Does Academic Writing Style Prevent Knowledge Application

Rachel Toor has an excellent article in the Chronicle of Higher Ed (online) which discusses the writing style of academics. This article explores some of the problems with academic writing and prescribes some solutions from Orwell, who evidently recognized the pompous and unclear nature of academic writing during his day.

While this subject might initially seem tangential to KM, I think it is central to the gap between practitioners and academics. I am not advocating we turn complex research or ideas into bulleted lists. But the passive and obfuscating writing style that academics use is not conducive to knowledge sharing. Fellow academics will admit to not reading journals as thoroughly as they should (and they are the primary audience!). It is rare to find practitioners who read academic articles.

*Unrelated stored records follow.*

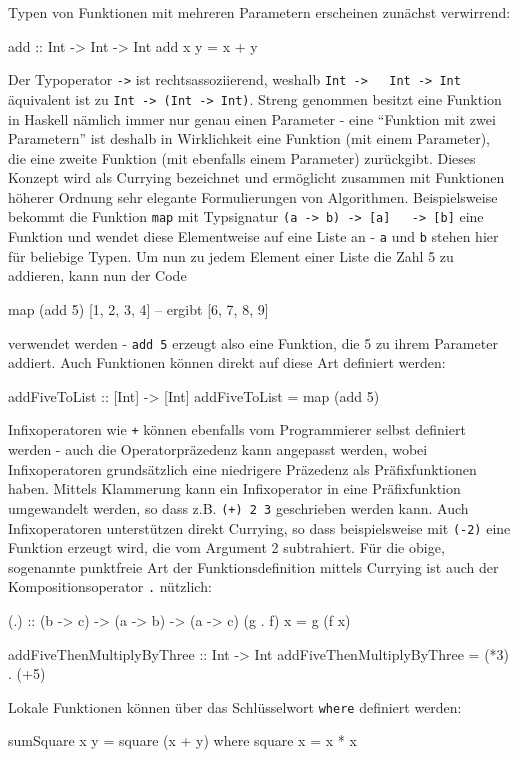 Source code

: \documentclass[11pt, a4paper, bibgerm]{book}
\newcommand\icode[1]{\lstinline?#1?}
\begin{document}
Typen von Funktionen mit mehreren Parametern erscheinen
zunächst verwirrend:
\begin{code}
add :: Int -> Int -> Int
add x y = x + y  
\end{code}
Der Typoperator \icode{->} ist rechtsassoziierend, weshalb \icode{Int ->
  Int -> Int} äquivalent ist zu \icode{Int -> (Int -> Int)}. Streng
genommen besitzt eine Funktion in Haskell nämlich immer nur genau einen
Parameter - eine "`Funktion mit zwei Parametern"' ist deshalb in
Wirklichkeit eine Funktion (mit einem Parameter), die eine zweite
Funktion (mit ebenfalls einem Parameter) zurückgibt. Dieses Konzept wird
als Currying bezeichnet und ermöglicht zusammen mit Funktionen höherer
Ordnung sehr elegante Formulierungen von Algorithmen. Beispielsweise
bekommt die Funktion \icode{map} mit Typsignatur \icode{(a -> b) -> [a]
  -> [b]} eine Funktion und wendet diese Elementweise auf eine Liste an
- \icode{a} und \icode{b} stehen hier für beliebige Typen. Um nun zu
jedem Element einer Liste die Zahl 5 zu addieren, kann nun der Code
\begin{code}
map (add 5) [1, 2, 3, 4]  -- ergibt [6, 7, 8, 9]
\end{code}
verwendet werden - \icode{add 5} erzeugt also eine Funktion, die 5 zu
ihrem Parameter addiert. Auch Funktionen können direkt auf diese Art
definiert werden:
\begin{code}
addFiveToList :: [Int] -> [Int]
addFiveToList = map (add 5)
\end{code}

Infixoperatoren wie \icode{+} können ebenfalls vom Programmierer selbst
definiert werden - auch die Operatorpräzedenz kann angepasst werden,
wobei Infixoperatoren grundsätzlich eine niedrigere Präzedenz als
Präfixfunktionen haben. Mittels Klammerung kann ein Infixoperator in eine
Präfixfunktion umgewandelt werden, so dass z.B. \icode{(+) 2 3}
geschrieben werden kann. Auch Infixoperatoren unterstützen direkt
Currying, so dass beispielsweise mit \icode{(-2)} eine Funktion erzeugt
wird, die vom Argument 2 subtrahiert. Für die obige, sogenannte
punktfreie Art der Funktionsdefinition mittels Currying ist auch der
Kompositionsoperator \icode{.} nützlich:
\begin{code}
(.) :: (b -> c) -> (a -> b) -> (a -> c)
(g . f) x = g (f x)

addFiveThenMultiplyByThree :: Int -> Int
addFiveThenMultiplyByThree = (*3) . (+5)
\end{code}

Lokale Funktionen können über das Schlüsselwort \icode{where} definiert
werden:
\begin{code}
sumSquare x y = square (x + y)
  where
    square x = x * x
\end{code}
\end{document}
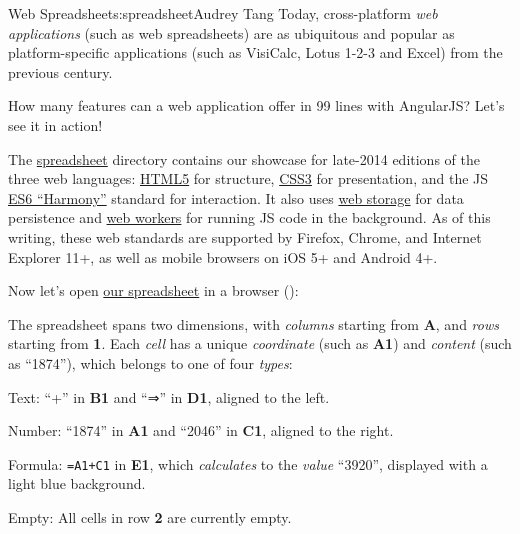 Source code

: \begin{aosachapter}{Web Spreadsheet}{s:spreadsheet}{Audrey Tang}
Today, cross-platform \emph{web applications} (such as web spreadsheets)
are as ubiquitous and popular as platform-specific applications (such as
VisiCalc, Lotus 1-2-3 and Excel) from the previous century.

How many features can a web application offer in 99 lines with
AngularJS? Let's see it in action!

\label{overview}

The
\href{https://github.com/audreyt/500lines/tree/master/spreadsheet/code}{spreadsheet}
directory contains our showcase for late-2014 editions of the three web
languages: \href{http://www.w3.org/TR/html5/}{HTML5} for structure,
\href{http://www.w3.org/TR/css3-ui/}{CSS3} for presentation, and the JS
\href{http://git.io/es6features}{ES6 ``Harmony''} standard for
interaction. It also uses
\href{http://www.whatwg.org/specs/web-apps/current-work/multipage/webstorage.html}{web
storage} for data persistence and
\href{http://www.whatwg.org/specs/web-apps/current-work/multipage/workers.html}{web
workers} for running JS code in the background. As of this writing,
these web standards are supported by Firefox, Chrome, and Internet
Explorer 11+, as well as mobile browsers on iOS 5+ and Android 4+.

Now let's open \href{http://audreyt.github.io/500lines/spreadsheet/}{our
spreadsheet} in a browser ():


\label{basic-concepts}

The spreadsheet spans two dimensions, with \emph{columns} starting from
\textbf{A}, and \emph{rows} starting from \textbf{1}. Each \emph{cell}
has a unique \emph{coordinate} (such as \textbf{A1}) and \emph{content}
(such as ``1874''), which belongs to one of four \emph{types}:

\begin{aosaitemize}

\item
  Text: ``+'' in \textbf{B1} and ``⇒'' in \textbf{D1}, aligned to the
  left.
\item
  Number: ``1874'' in \textbf{A1} and ``2046'' in \textbf{C1}, aligned
  to the right.
\item
  Formula: \texttt{=A1+C1} in \textbf{E1}, which \emph{calculates} to
  the \emph{value} ``3920'', displayed with a light blue background.
\item
  Empty: All cells in row \textbf{2} are currently empty.
\end{aosaitemize}


\end{aosachapter}
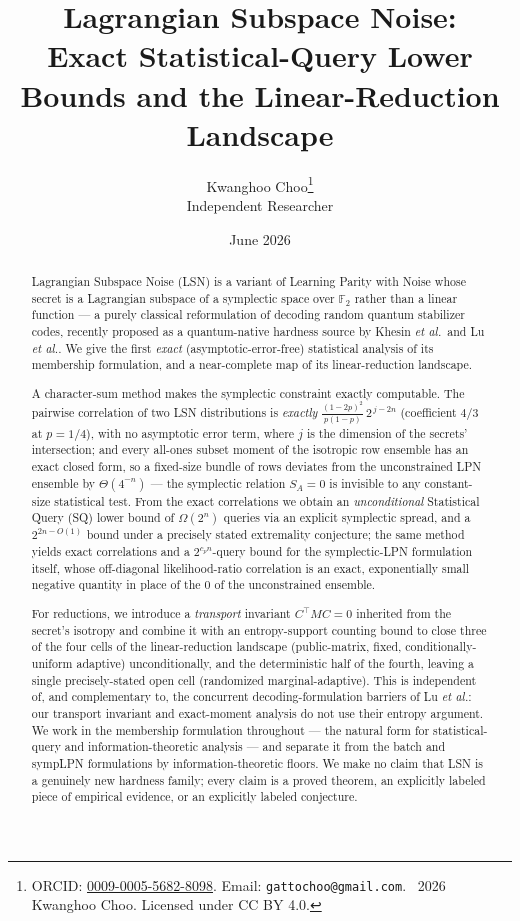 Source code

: \documentclass[11pt,a4paper]{article}
\title{Lagrangian Subspace Noise: \\ Exact Statistical-Query Lower Bounds and the Linear-Reduction Landscape}
\author{Kwanghoo Choo\thanks{ORCID: \href{https://orcid.org/0009-0005-5682-8098}{0009-0005-5682-8098}. Email: \texttt{gattochoo@gmail.com}. \textcopyright~2026 Kwanghoo Choo. Licensed under CC BY 4.0.}\\ \normalsize Independent Researcher}
\date{June 2026}
\theoremstyle{plain}
\theoremstyle{definition}
\newcommand{\F}{\mathbb{F}}
\newcommand{\etal}{\textit{et al.}}
\begin{document}
\maketitle

\begin{abstract}
Lagrangian Subspace Noise (LSN) is a variant of Learning Parity with Noise whose secret is a Lagrangian subspace of a symplectic space over $\F_2$ rather than a linear function --- a purely classical reformulation of decoding random quantum stabilizer codes, recently proposed as a quantum-native hardness source by Khesin \etal\ and Lu \etal. We give the first \emph{exact} (asymptotic-error-free) statistical analysis of its membership formulation, and a near-complete map of its linear-reduction landscape.

A character-sum method makes the symplectic constraint exactly computable. The pairwise correlation of two LSN distributions is \emph{exactly} $\tfrac{(1-2p)^2}{p(1-p)}\,2^{\,j-2n}$ (coefficient $4/3$ at $p=1/4$), with no asymptotic error term, where $j$ is the dimension of the secrets' intersection; and every all-ones subset moment of the isotropic row ensemble has an exact closed form, so a fixed-size bundle of rows deviates from the unconstrained LPN ensemble by $\Theta(4^{-n})$ --- the symplectic relation $S_A=0$ is invisible to any constant-size statistical test. From the exact correlations we obtain an \emph{unconditional} Statistical Query (SQ) lower bound of $\Omega(2^n)$ queries via an explicit symplectic spread, and a $2^{2n-O(1)}$ bound under a precisely stated extremality conjecture; the same method yields exact correlations and a $2^{c_p n}$-query bound for the symplectic-LPN formulation itself, whose off-diagonal likelihood-ratio correlation is an exact, exponentially small negative quantity in place of the $0$ of the unconstrained ensemble.

For reductions, we introduce a \emph{transport} invariant $C^{\top}MC=0$ inherited from the secret's isotropy and combine it with an entropy-support counting bound to close three of the four cells of the linear-reduction landscape (public-matrix, fixed, conditionally-uniform adaptive) unconditionally, and the deterministic half of the fourth, leaving a single precisely-stated open cell (randomized marginal-adaptive). This is independent of, and complementary to, the concurrent decoding-formulation barriers of Lu \etal: our transport invariant and exact-moment analysis do not use their entropy argument. We work in the membership formulation throughout --- the natural form for statistical-query and information-theoretic analysis --- and separate it from the batch and sympLPN formulations by information-theoretic floors. We make no claim that LSN is a genuinely new hardness family; every claim is a proved theorem, an explicitly labeled piece of empirical evidence, or an explicitly labeled conjecture.
\end{abstract}
\end{document}
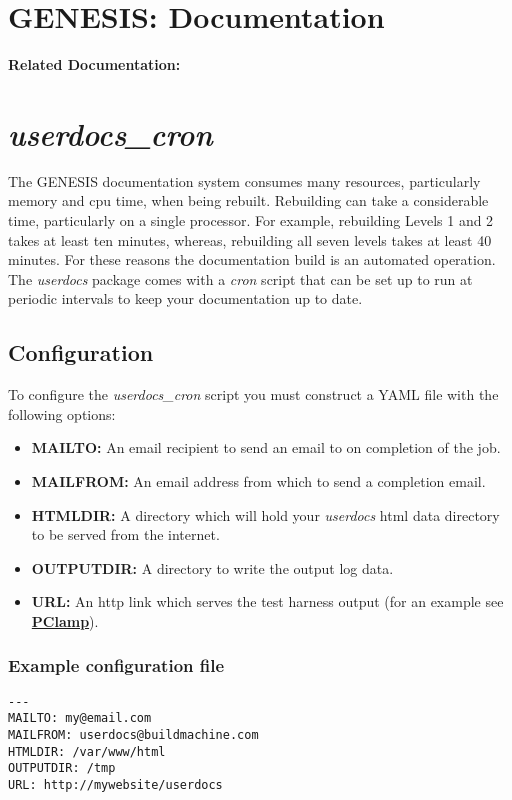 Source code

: \documentclass[12pt]{article}
\begin{document}
\section*{GENESIS: Documentation}

{\bf Related Documentation:}

\section*{\it userdocs\_cron}

The GENESIS documentation system consumes many resources, particularly memory and cpu time, when being rebuilt. Rebuilding can take a considerable time, particularly on a single processor. For example, rebuilding Levels 1 and 2 takes at least ten minutes, whereas, rebuilding all seven levels takes at least 40 minutes. For these reasons the documentation build is an automated operation. The {\it userdocs} package comes with a {\it cron} script that can be set up to run at periodic intervals to keep your documentation up to date.

\subsection*{Configuration}

To configure the {\it userdocs\_cron} script you must construct a YAML file with the following options:
\begin{itemize}
   \item {\bf MAILTO:} An email recipient to send an email to on completion of the job.
   \item {\bf MAILFROM:} An email address from which to send a completion email.
   \item {\bf HTMLDIR:} A directory which will hold your {\it userdocs} html data directory to be served from the internet.
   \item {\bf OUTPUTDIR:} A directory to write the output log data.
   \item {\bf URL:} An http link which serves the test harness output (for an example see \href{http://neurospaces.sourceforge.net/neurospaces_project/gshell/tests/html/specifications/pclamp.html}{\bf PClamp}).
\end{itemize}
\subsubsection*{Example configuration file}

\begin{verbatim}
---
MAILTO: my@email.com
MAILFROM: userdocs@buildmachine.com
HTMLDIR: /var/www/html
OUTPUTDIR: /tmp
URL: http://mywebsite/userdocs
\end{verbatim}
\end{document}
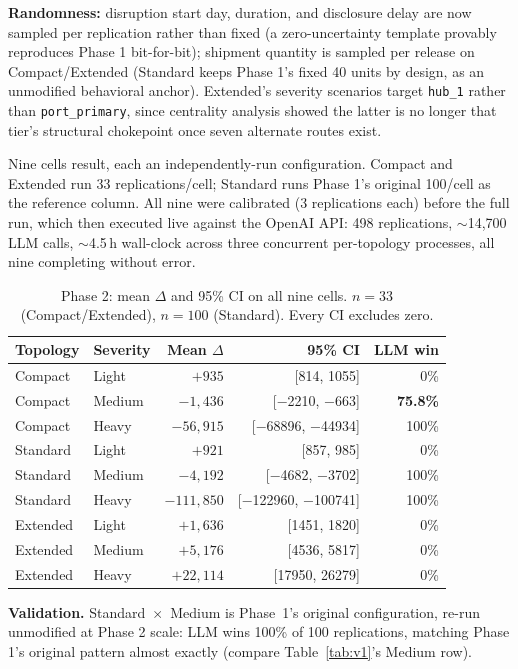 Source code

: \documentclass[10pt,twocolumn]{article}
\begin{document}
\textbf{Randomness:} disruption start day, duration, and disclosure delay are now sampled per replication rather than fixed (a zero-uncertainty template provably reproduces Phase 1 bit-for-bit); shipment quantity is sampled per release on Compact/Extended (Standard keeps Phase 1's fixed 40 units by design, as an unmodified behavioral anchor). Extended's severity scenarios target \texttt{hub\_1} rather than \texttt{port\_primary}, since centrality analysis showed the latter is no longer that tier's structural chokepoint once seven alternate routes exist.

Nine cells result, each an independently-run configuration. Compact and Extended run 33 replications/cell; Standard runs Phase 1's original 100/cell as the reference column. All nine were calibrated (3 replications each) before the full run, which then executed live against the OpenAI API: 498 replications, $\sim$14{,}700 LLM calls, $\sim$4.5\,h wall-clock across three concurrent per-topology processes, all nine completing without error.

\begin{table}[t]
\centering
\small
\begin{tabular}{@{}llrrr@{}}
\toprule
Topology & Severity & Mean $\Delta$ & 95\% CI & LLM win \\
\midrule
Compact  & Light  & $+935$ & [814, 1055]      & 0\% \\
Compact  & Medium & $-1{,}436$ & [$-$2210, $-$663] & \textbf{75.8\%} \\
Compact  & Heavy  & $-56{,}915$ & [$-$68896, $-$44934] & 100\% \\
Standard & Light  & $+921$ & [857, 985]        & 0\% \\
Standard & Medium & $-4{,}192$ & [$-$4682, $-$3702] & 100\% \\
Standard & Heavy  & $-111{,}850$ & [$-$122960, $-$100741] & 100\% \\
Extended & Light  & $+1{,}636$ & [1451, 1820]    & 0\% \\
Extended & Medium & $+5{,}176$ & [4536, 5817]    & 0\% \\
Extended & Heavy  & $+22{,}114$ & [17950, 26279]  & 0\% \\
\bottomrule
\end{tabular}
\caption{Phase 2: mean $\Delta$ and 95\% CI on all nine cells. $n=33$ (Compact/Extended), $n=100$ (Standard). Every CI excludes zero.}
\label{tab:v2}
\end{table}

\textbf{Validation.} Standard~$\times$~Medium is Phase~1's original configuration, re-run unmodified at Phase 2 scale: LLM wins 100\% of 100 replications, matching Phase 1's original pattern almost exactly (compare Table~\ref{tab:v1}'s Medium row).
\end{document}
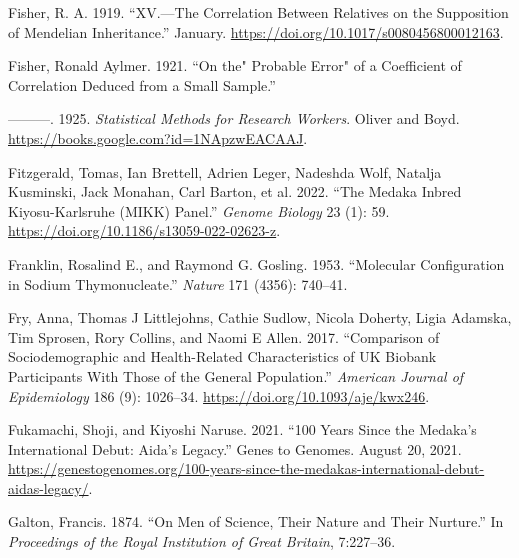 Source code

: \documentclass[
]{book}
\newlength{\cslhangindent}
\newlength{\cslentryspacingunit} %
\newenvironment{CSLReferences}[2] %
 {%
  \setlength{\parindent}{0pt}
  \ifodd #1
  \let\oldpar\par
  \def\par{\hangindent=\cslhangindent\oldpar}
  \fi
  \setlength{\parskip}{#2\cslentryspacingunit}
 }%
 {}
\begin{document}
\begin{CSLReferences}{1}{0}
\leavevmode{}%
Fisher, R. A. 1919. {``{XV}.---{The Correlation} Between {Relatives} on the {Supposition} of {Mendelian Inheritance}.''} January. \url{https://doi.org/10.1017/s0080456800012163}.

\leavevmode{}%
Fisher, Ronald Aylmer. 1921. {``On the{"} {Probable Error}{"} of a {Coefficient} of {Correlation Deduced} from a {Small Sample}.''}

\leavevmode{}%
---------. 1925. \emph{Statistical {Methods} for {Research Workers}}. {Oliver and Boyd}. \url{https://books.google.com?id=1NApzwEACAAJ}.

\leavevmode{}%
Fitzgerald, Tomas, Ian Brettell, Adrien Leger, Nadeshda Wolf, Natalja Kusminski, Jack Monahan, Carl Barton, et al. 2022. {``The {Medaka Inbred Kiyosu-Karlsruhe} ({MIKK}) Panel.''} \emph{Genome Biology} 23 (1): 59. \url{https://doi.org/10.1186/s13059-022-02623-z}.

\leavevmode{}%
Franklin, Rosalind E., and Raymond G. Gosling. 1953. {``Molecular Configuration in Sodium Thymonucleate.''} \emph{Nature} 171 (4356): 740--41.

\leavevmode{}%
Fry, Anna, Thomas J Littlejohns, Cathie Sudlow, Nicola Doherty, Ligia Adamska, Tim Sprosen, Rory Collins, and Naomi E Allen. 2017. {``Comparison of {Sociodemographic} and {Health-Related Characteristics} of {UK Biobank Participants With Those} of the {General Population}.''} \emph{American Journal of Epidemiology} 186 (9): 1026--34. \url{https://doi.org/10.1093/aje/kwx246}.

\leavevmode{}%
Fukamachi, Shoji, and Kiyoshi Naruse. 2021. {``100 Years Since the Medaka's International Debut: {Aida}'s Legacy.''} {Genes to Genomes}. August 20, 2021. \url{https://genestogenomes.org/100-years-since-the-medakas-international-debut-aidas-legacy/}.

\leavevmode{}%
Galton, Francis. 1874. {``On {Men} of {Science}, Their {Nature} and Their {Nurture}.''} In \emph{Proceedings of the {Royal Institution} of {Great Britain}}, 7:227--36.


\end{CSLReferences}
\end{document}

The solution? Reward the idea and the application of the idea, not how complex we can make the idea sound. This might actually be possible as journals lose their print foothold (read dominance) and are forced to consider alternative audiences, channels, and revenue models. However, if we stripped away some of the complexity behind the description of academic ideas, maybe many of the ideas would look a little silly and underdeveloped. But that's ok. Because we could widen the audience and succeed in building upon and applying ideas across disciplines. The comments to Ms. Toor's article seem to support the idea that even academics understand the problems with their writing. But I really don't see change coming. Many people have gotten tenure with silly or underdeveloped ideas cloaked in pretentious sounding language.